* [The task] Set down, word for word, each line from the top of the data through the line that has "### Screenshot"; omit every picture.

Start of Dataset

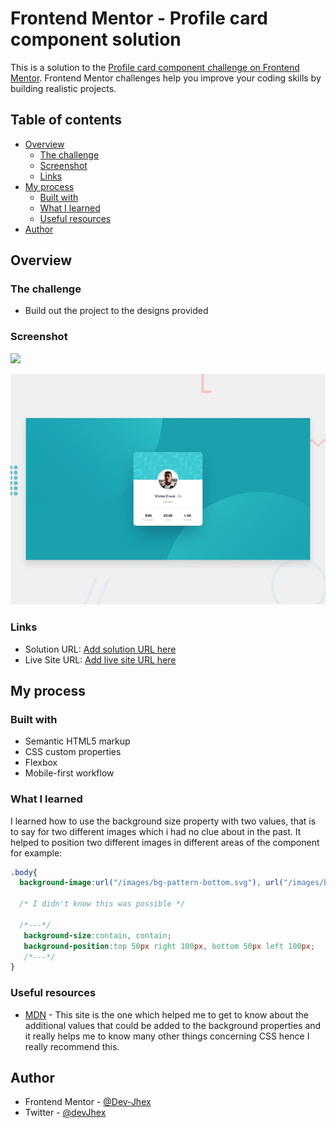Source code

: # Frontend Mentor - Profile card component solution

This is a solution to the [Profile card component challenge on Frontend Mentor](https://www.frontendmentor.io/challenges/profile-card-component-cfArpWshJ). Frontend Mentor challenges help you improve your coding skills by building realistic projects. 

## Table of contents

- [Overview](#overview)
  - [The challenge](#the-challenge)
  - [Screenshot](#screenshot)
  - [Links](#links)
- [My process](#my-process)
  - [Built with](#built-with)
  - [What I learned](#what-i-learned)
  - [Useful resources](#useful-resources)
- [Author](#author)


## Overview

### The challenge

- Build out the project to the designs provided

### Screenshot

![](./screenshot.jpg)

![Design preview for the Profile card component coding challenge](./design/desktop-preview.jpg)

### Links

- Solution URL: [Add solution URL here](https://your-solution-url.com)
- Live Site URL: [Add live site URL here](https://your-live-site-url.com)

## My process

### Built with

- Semantic HTML5 markup
- CSS custom properties
- Flexbox
- Mobile-first workflow

### What I learned
I learned how to use the background size property with two values, that is to say for two different images which i had no clue about in the past. It helped to position two different images in different areas of the component for example:

```css
.body{
  background-image:url("/images/bg-pattern-bottom.svg"), url("/images/bg-pattern-top.svg");
 
  /* I didn't know this was possible */

  /*---*/
   background-size:contain, contain;
   background-position:top 50px right 100px, bottom 50px left 100px;
   /*---*/
}
```


### Useful resources

- [MDN](https://developer.mozilla.org/) - This site is the one which helped me to get to know about the additional values that could be added to the background properties and it really helps me to know many other things concerning CSS hence I really recommend this.

## Author
- Frontend Mentor - [@Dev-Jhex](https://www.frontendmentor.io/profile/Dev-Jhex)
- Twitter - [@devJhex](https://www.twitter.com/devJhex)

End of Dataset

* [Response area]
Source code

: # Frontend Mentor - Profile card component solution

This is a solution to the [Profile card component challenge on Frontend Mentor](https://www.frontendmentor.io/challenges/profile-card-component-cfArpWshJ). Frontend Mentor challenges help you improve your coding skills by building realistic projects. 

## Table of contents

- [Overview](#overview)
  - [The challenge](#the-challenge)
  - [Screenshot](#screenshot)
  - [Links](#links)
- [My process](#my-process)
  - [Built with](#built-with)
  - [What I learned](#what-i-learned)
  - [Useful resources](#useful-resources)
- [Author](#author)


## Overview

### The challenge

- Build out the project to the designs provided

### Screenshot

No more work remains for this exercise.